The
offence being considered is "publishing violent images," which under
certain circumstances can carry a penalty of three years in prison and a fine
of $78,930.00.
Lawmakers
voted by a "big majority" on Thursday to deprive Le Pen of her
immunity in the case, acting parliament speaker Dimitrios Papadimoulis said.
Parliamentary
immunity is intended to protect EU lawmakers against intimidation attempts.
EU
officials said that the vote came after a request from the French
judiciary.
Responding
to the vote on Wednesday, Le Pen said: "This only shows French citizens
what the EU is, what the European parliament is and that it's all part of the
system that wants to stop the French people's candidate that I am".
Florian
Philippot, a vice president of Le Pen's party the National Front (FN),
defended the Eurosceptic candidate's 2015 Twitter posts.
"Showing
and naming the horror of Islamism allow us to fight against it," Philippot
told the Reuters news agency.
Le
Pen has previously refused to attend a French police interview over the
investigation, citing her status as an MEP.
But
her head of cabinet has been placed under formal investigation for "the
dissemination of violent images".
The
French leader, locked in an increasingly tight three-way race to succeed Francois
Hollande this spring, has already seen her earnings as MEP cut for a
different case involving alleged misuse of EU funds.
She
has denounced the legal proceedings against her as political interference in
the campaign, where she is the leading candidate.

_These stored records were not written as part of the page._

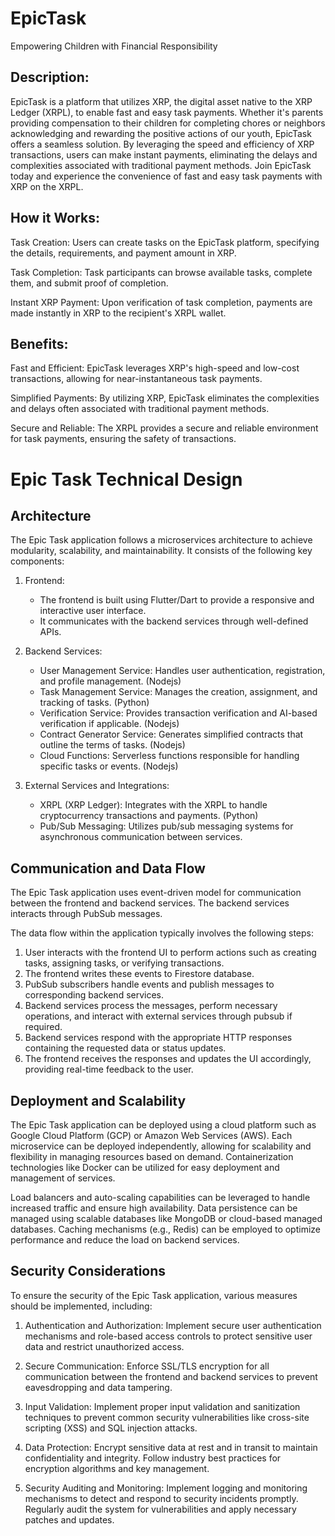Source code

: # EpicTask
Empowering Children with Financial Responsibility

## Description:
EpicTask is a platform that utilizes XRP, the digital asset native to the XRP Ledger (XRPL), to enable fast and easy task payments. Whether it's parents providing compensation to their children for completing chores or neighbors acknowledging and rewarding the positive actions of our youth, EpicTask offers a seamless solution. By leveraging the speed and efficiency of XRP transactions, users can make instant payments, eliminating the delays and complexities associated with traditional payment methods. Join EpicTask today and experience the convenience of fast and easy task payments with XRP on the XRPL.

## How it Works:

Task Creation: Users can create tasks on the EpicTask platform, specifying the details, requirements, and payment amount in XRP.

Task Completion: Task participants can browse available tasks, complete them, and submit proof of completion.

Instant XRP Payment: Upon verification of task completion, payments are made instantly in XRP to the recipient's XRPL wallet.

## Benefits:

Fast and Efficient: EpicTask leverages XRP's high-speed and low-cost transactions, allowing for near-instantaneous task payments.

Simplified Payments: By utilizing XRP, EpicTask eliminates the complexities and delays often associated with traditional payment methods.

Secure and Reliable: The XRPL provides a secure and reliable environment for task payments, ensuring the safety of transactions.

# Epic Task Technical Design

## Architecture
The Epic Task application follows a microservices architecture to achieve modularity, scalability, and maintainability. It consists of the following key components:

1. Frontend:
   - The frontend is built using Flutter/Dart to provide a responsive and interactive user interface.
   - It communicates with the backend services through well-defined APIs.

2. Backend Services:
   - User Management Service: Handles user authentication, registration, and profile management. (Nodejs)
   - Task Management Service: Manages the creation, assignment, and tracking of tasks. (Python)
   - Verification Service: Provides transaction verification and AI-based verification if applicable. (Nodejs)
   - Contract Generator Service: Generates simplified contracts that outline the terms of tasks. (Nodejs)
   - Cloud Functions: Serverless functions responsible for handling specific tasks or events. (Nodejs)

3. External Services and Integrations:
   - XRPL (XRP Ledger): Integrates with the XRPL to handle cryptocurrency transactions and payments. (Python)
   - Pub/Sub Messaging: Utilizes pub/sub messaging systems for asynchronous communication between services.

## Communication and Data Flow
The Epic Task application uses event-driven model for communication between the frontend and backend services. The backend services interacts through PubSub messages. 

The data flow within the application typically involves the following steps:

1. User interacts with the frontend UI to perform actions such as creating tasks, assigning tasks, or verifying transactions.
2. The frontend writes these events to Firestore database.
3. PubSub subscribers handle events and publish messages to corresponding backend services.
3. Backend services process the messages, perform necessary operations, and interact with external services through pubsub if required.
4. Backend services respond with the appropriate HTTP responses containing the requested data or status updates.
5. The frontend receives the responses and updates the UI accordingly, providing real-time feedback to the user.

## Deployment and Scalability
The Epic Task application can be deployed using a cloud platform such as Google Cloud Platform (GCP) or Amazon Web Services (AWS). Each microservice can be deployed independently, allowing for scalability and flexibility in managing resources based on demand. Containerization technologies like Docker can be utilized for easy deployment and management of services.

Load balancers and auto-scaling capabilities can be leveraged to handle increased traffic and ensure high availability. Data persistence can be managed using scalable databases like MongoDB or cloud-based managed databases. Caching mechanisms (e.g., Redis) can be employed to optimize performance and reduce the load on backend services.

## Security Considerations
To ensure the security of the Epic Task application, various measures should be implemented, including:

1. Authentication and Authorization: Implement secure user authentication mechanisms and role-based access controls to protect sensitive user data and restrict unauthorized access.

2. Secure Communication: Enforce SSL/TLS encryption for all communication between the frontend and backend services to prevent eavesdropping and data tampering.

3. Input Validation: Implement proper input validation and sanitization techniques to prevent common security vulnerabilities like cross-site scripting (XSS) and SQL injection attacks.

4. Data Protection: Encrypt sensitive data at rest and in transit to maintain confidentiality and integrity. Follow industry best practices for encryption algorithms and key management.

5. Security Auditing and Monitoring: Implement logging and monitoring mechanisms to detect and respond to security incidents promptly. Regularly audit the system for vulnerabilities and apply necessary patches and updates.
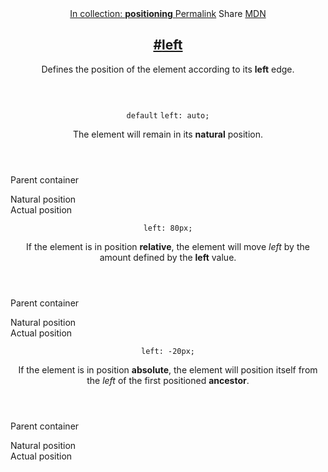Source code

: <section id="left" class="property">
  <header class="property__header">
    <nav class="property__links">
      <a class="property__collection" href="/positioning/">
        In collection: <strong>positioning</strong>
      </a>
      <a class="property__links-direct" href="/property/left/" data-property-name="left"
        data-tooltip="Single page for this property">Permalink</a>
      <a class="property__share" data-tooltip="Share on Twitter or Facebook" data-property-name="left">Share</a>
      <a target="_blank" href="https://developer.mozilla.org/en/docs/Web/CSS/left"
        data-tooltip="See on Mozilla Developer Network" rel="external">MDN</a>
    </nav>
    <h2 class="property__name">
      <a href="#left"><span>#</span>left</a>
    </h2>
    <div class="property__description">
      <p>Defines the position of the element according to its <strong>left</strong> edge.</p>
    </div>
  </header>
  <section class="example">
    <header class="example__header">
      <p class="example__name">
        <code class="example--default" data-tooltip="This is the property's default value">default</code>
        <code class="example--value" data-tooltip="Click to copy" data-clipboard-text="left: auto;">left: auto;</code>
      </p>
      <div class="example__description">
        <p>The element will remain in its <strong>natural</strong> position.</p>
      </div>
    </header>
    <aside class="example__preview">
      <div class="example__browser"><i></i><i></i><i></i></div>
      <div class="example__output">
        <div class="example__output-div left " id="left-auto">
          <p>Parent container</p>
          <div class="natural">Natural position</div>
          <div class="actual">Actual position</div>
        </div>
      </div>
    </aside>
  </section>
  <section class="example">
    <header class="example__header">
      <p class="example__name">
        <code class="example--value" data-tooltip="Click to copy" data-clipboard-text="left: 80px;">left: 80px;</code>
      </p>
      <div class="example__description">
        <p>If the element is in position <strong>relative</strong>, the element will move <em>left</em> by the amount
          defined by the <strong>left</strong> value.</p>
      </div>
    </header>
    <aside class="example__preview">
      <div class="example__browser"><i></i><i></i><i></i></div>
      <div class="example__output">
        <div class="example__output-div left " id="left-80px">
          <p>Parent container</p>
          <div class="natural">Natural position</div>
          <div class="actual">Actual position</div>
        </div>
      </div>
    </aside>
  </section>
  <section class="example">
    <header class="example__header">
      <p class="example__name">
        <code class="example--value" data-tooltip="Click to copy" data-clipboard-text="left: -20px;">left: -20px;</code>
      </p>
      <div class="example__description">
        <p>If the element is in position <strong>absolute</strong>, the element will position itself from the
          <em>left</em> of the first positioned <strong>ancestor</strong>.</p>
      </div>
    </header>
    <aside class="example__preview">
      <div class="example__browser"><i></i><i></i><i></i></div>
      <div class="example__output">
        <div class="example__output-div left " id="left--20px">
          <p>Parent container</p>
          <div class="natural">Natural position</div>
          <div class="actual">Actual position</div>
        </div>
      </div>
    </aside>
  </section>
</section>
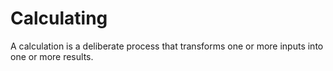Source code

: # Calculating

A calculation is a deliberate process that transforms one or more inputs into one or more results.

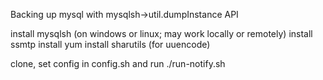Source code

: Backing up mysql with  mysqlsh->util.dumpInstance API

install mysqlsh (on windows or linux; may work locally or remotely)
install ssmtp
install  yum install sharutils (for uuencode)

clone, set config in  config.sh and run ./run-notify.sh
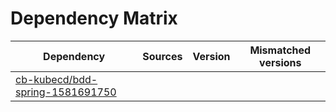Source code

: # Dependency Matrix

Dependency | Sources | Version | Mismatched versions
---------- | ------- | ------- | -------------------
[cb-kubecd/bdd-spring-1581691750](https://github.com/cb-kubecd/bdd-spring-1581691750.git) |  | []() | 
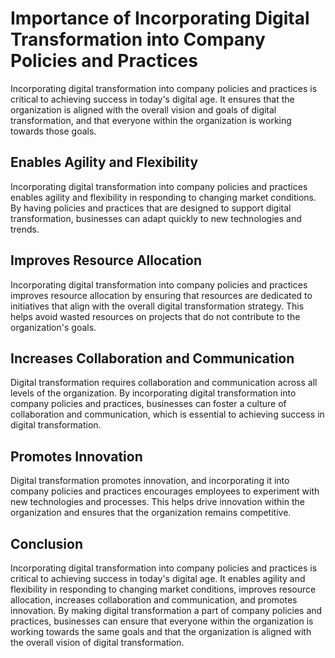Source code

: Importance of Incorporating Digital Transformation into Company Policies and Practices
===========================================================================================================================================================================

Incorporating digital transformation into company policies and practices is critical to achieving success in today's digital age. It ensures that the organization is aligned with the overall vision and goals of digital transformation, and that everyone within the organization is working towards those goals.

Enables Agility and Flexibility
-------------------------------

Incorporating digital transformation into company policies and practices enables agility and flexibility in responding to changing market conditions. By having policies and practices that are designed to support digital transformation, businesses can adapt quickly to new technologies and trends.

Improves Resource Allocation
----------------------------

Incorporating digital transformation into company policies and practices improves resource allocation by ensuring that resources are dedicated to initiatives that align with the overall digital transformation strategy. This helps avoid wasted resources on projects that do not contribute to the organization's goals.

Increases Collaboration and Communication
-----------------------------------------

Digital transformation requires collaboration and communication across all levels of the organization. By incorporating digital transformation into company policies and practices, businesses can foster a culture of collaboration and communication, which is essential to achieving success in digital transformation.

Promotes Innovation
-------------------

Digital transformation promotes innovation, and incorporating it into company policies and practices encourages employees to experiment with new technologies and processes. This helps drive innovation within the organization and ensures that the organization remains competitive.

Conclusion
----------

Incorporating digital transformation into company policies and practices is critical to achieving success in today's digital age. It enables agility and flexibility in responding to changing market conditions, improves resource allocation, increases collaboration and communication, and promotes innovation. By making digital transformation a part of company policies and practices, businesses can ensure that everyone within the organization is working towards the same goals and that the organization is aligned with the overall vision of digital transformation.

She has called for a
moratorium on judicial investigations until the election period is
over.
Le
Pen is expected to win the first of the two election rounds but likely to lose
in a runoff,according to polls, which also show that her legal battles
seem to have little effect on her supporters.
Le
Pen's immunity has been lifted before, in 2013. She was prosecuted in 2015 for
"incitement to discrimination over people's religious beliefs", for
comparing Muslims praying in public to the Nazi occupation of France during
World War II.
Prosecutors
eventually recommended the charges be dropped.